■ PROBLEM STATEMENT ■
Omit the images and output every line of the data below exactly.

··· TASK INPUT

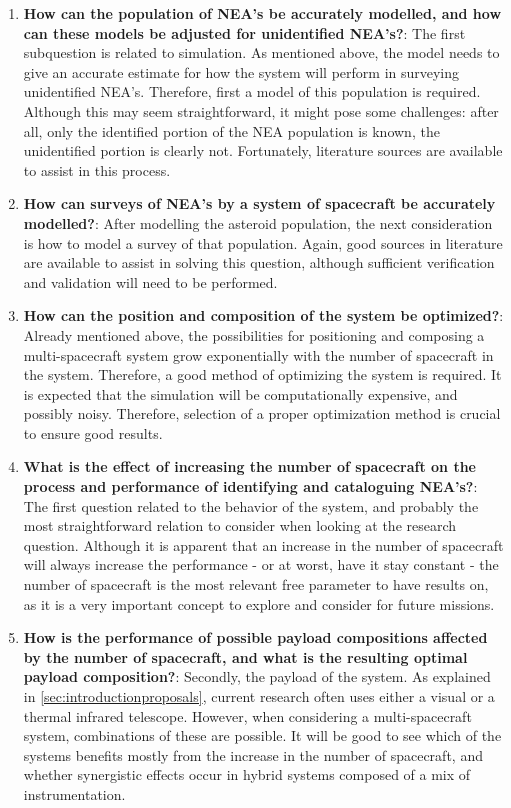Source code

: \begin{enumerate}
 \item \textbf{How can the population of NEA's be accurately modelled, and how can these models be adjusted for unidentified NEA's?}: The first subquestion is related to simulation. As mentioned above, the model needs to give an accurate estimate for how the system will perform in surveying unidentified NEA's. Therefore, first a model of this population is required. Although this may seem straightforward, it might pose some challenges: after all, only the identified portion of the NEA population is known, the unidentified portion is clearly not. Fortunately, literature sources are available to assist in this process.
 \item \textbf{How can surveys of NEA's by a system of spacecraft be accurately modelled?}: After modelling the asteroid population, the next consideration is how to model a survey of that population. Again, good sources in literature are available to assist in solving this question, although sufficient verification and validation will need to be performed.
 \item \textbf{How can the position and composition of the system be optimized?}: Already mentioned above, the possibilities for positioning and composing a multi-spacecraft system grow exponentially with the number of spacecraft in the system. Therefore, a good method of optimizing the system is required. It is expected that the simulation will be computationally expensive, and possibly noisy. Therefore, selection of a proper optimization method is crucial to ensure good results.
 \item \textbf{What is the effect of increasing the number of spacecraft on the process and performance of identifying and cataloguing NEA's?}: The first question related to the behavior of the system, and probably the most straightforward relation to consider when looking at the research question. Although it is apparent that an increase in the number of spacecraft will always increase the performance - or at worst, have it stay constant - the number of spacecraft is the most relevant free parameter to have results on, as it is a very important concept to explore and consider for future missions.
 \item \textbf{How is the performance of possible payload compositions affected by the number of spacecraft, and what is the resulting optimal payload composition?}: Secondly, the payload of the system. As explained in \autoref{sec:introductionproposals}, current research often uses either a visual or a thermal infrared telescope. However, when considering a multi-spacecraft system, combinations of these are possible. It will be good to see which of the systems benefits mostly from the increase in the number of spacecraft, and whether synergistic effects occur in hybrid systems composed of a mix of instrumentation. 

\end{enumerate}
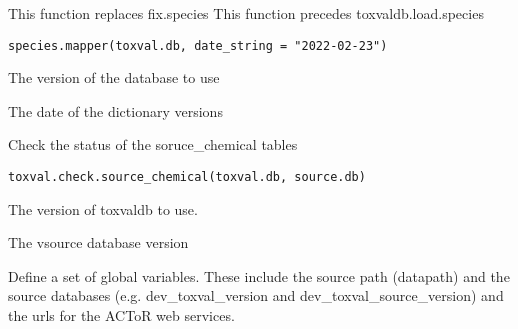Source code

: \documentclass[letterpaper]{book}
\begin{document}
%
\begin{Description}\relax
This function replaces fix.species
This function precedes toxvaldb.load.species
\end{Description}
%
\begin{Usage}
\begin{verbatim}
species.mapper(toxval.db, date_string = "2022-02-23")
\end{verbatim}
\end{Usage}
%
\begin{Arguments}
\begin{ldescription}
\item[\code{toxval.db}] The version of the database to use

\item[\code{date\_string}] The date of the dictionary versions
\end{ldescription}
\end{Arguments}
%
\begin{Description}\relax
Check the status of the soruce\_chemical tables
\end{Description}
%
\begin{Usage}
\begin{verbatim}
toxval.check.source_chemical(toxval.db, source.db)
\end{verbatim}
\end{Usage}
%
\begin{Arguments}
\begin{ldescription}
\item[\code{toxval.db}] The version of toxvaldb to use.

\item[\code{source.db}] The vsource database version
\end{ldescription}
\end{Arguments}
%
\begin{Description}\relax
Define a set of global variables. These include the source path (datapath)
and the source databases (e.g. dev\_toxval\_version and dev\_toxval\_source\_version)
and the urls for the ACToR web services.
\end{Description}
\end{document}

······

■ RESULT BELOW ■
Source code

: \begin{enumerate}
 \item \textbf{How can the population of NEA's be accurately modelled, and how can these models be adjusted for unidentified NEA's?}: The first subquestion is related to simulation. As mentioned above, the model needs to give an accurate estimate for how the system will perform in surveying unidentified NEA's. Therefore, first a model of this population is required. Although this may seem straightforward, it might pose some challenges: after all, only the identified portion of the NEA population is known, the unidentified portion is clearly not. Fortunately, literature sources are available to assist in this process.
 \item \textbf{How can surveys of NEA's by a system of spacecraft be accurately modelled?}: After modelling the asteroid population, the next consideration is how to model a survey of that population. Again, good sources in literature are available to assist in solving this question, although sufficient verification and validation will need to be performed.
 \item \textbf{How can the position and composition of the system be optimized?}: Already mentioned above, the possibilities for positioning and composing a multi-spacecraft system grow exponentially with the number of spacecraft in the system. Therefore, a good method of optimizing the system is required. It is expected that the simulation will be computationally expensive, and possibly noisy. Therefore, selection of a proper optimization method is crucial to ensure good results.
 \item \textbf{What is the effect of increasing the number of spacecraft on the process and performance of identifying and cataloguing NEA's?}: The first question related to the behavior of the system, and probably the most straightforward relation to consider when looking at the research question. Although it is apparent that an increase in the number of spacecraft will always increase the performance - or at worst, have it stay constant - the number of spacecraft is the most relevant free parameter to have results on, as it is a very important concept to explore and consider for future missions.
 \item \textbf{How is the performance of possible payload compositions affected by the number of spacecraft, and what is the resulting optimal payload composition?}: Secondly, the payload of the system. As explained in \autoref{sec:introductionproposals}, current research often uses either a visual or a thermal infrared telescope. However, when considering a multi-spacecraft system, combinations of these are possible. It will be good to see which of the systems benefits mostly from the increase in the number of spacecraft, and whether synergistic effects occur in hybrid systems composed of a mix of instrumentation. 

\end{enumerate}
Source code

: \documentclass[letterpaper]{book}
\begin{document}
%
\begin{Description}\relax
This function replaces fix.species
This function precedes toxvaldb.load.species
\end{Description}
%
\begin{Usage}
\begin{verbatim}
species.mapper(toxval.db, date_string = "2022-02-23")
\end{verbatim}
\end{Usage}
%
\begin{Arguments}
\begin{ldescription}
\item[\code{toxval.db}] The version of the database to use

\item[\code{date\_string}] The date of the dictionary versions
\end{ldescription}
\end{Arguments}
%
\begin{Description}\relax
Check the status of the soruce\_chemical tables
\end{Description}
%
\begin{Usage}
\begin{verbatim}
toxval.check.source_chemical(toxval.db, source.db)
\end{verbatim}
\end{Usage}
%
\begin{Arguments}
\begin{ldescription}
\item[\code{toxval.db}] The version of toxvaldb to use.

\item[\code{source.db}] The vsource database version
\end{ldescription}
\end{Arguments}
%
\begin{Description}\relax
Define a set of global variables. These include the source path (datapath)
and the source databases (e.g. dev\_toxval\_version and dev\_toxval\_source\_version)
and the urls for the ACToR web services.
\end{Description}
\end{document}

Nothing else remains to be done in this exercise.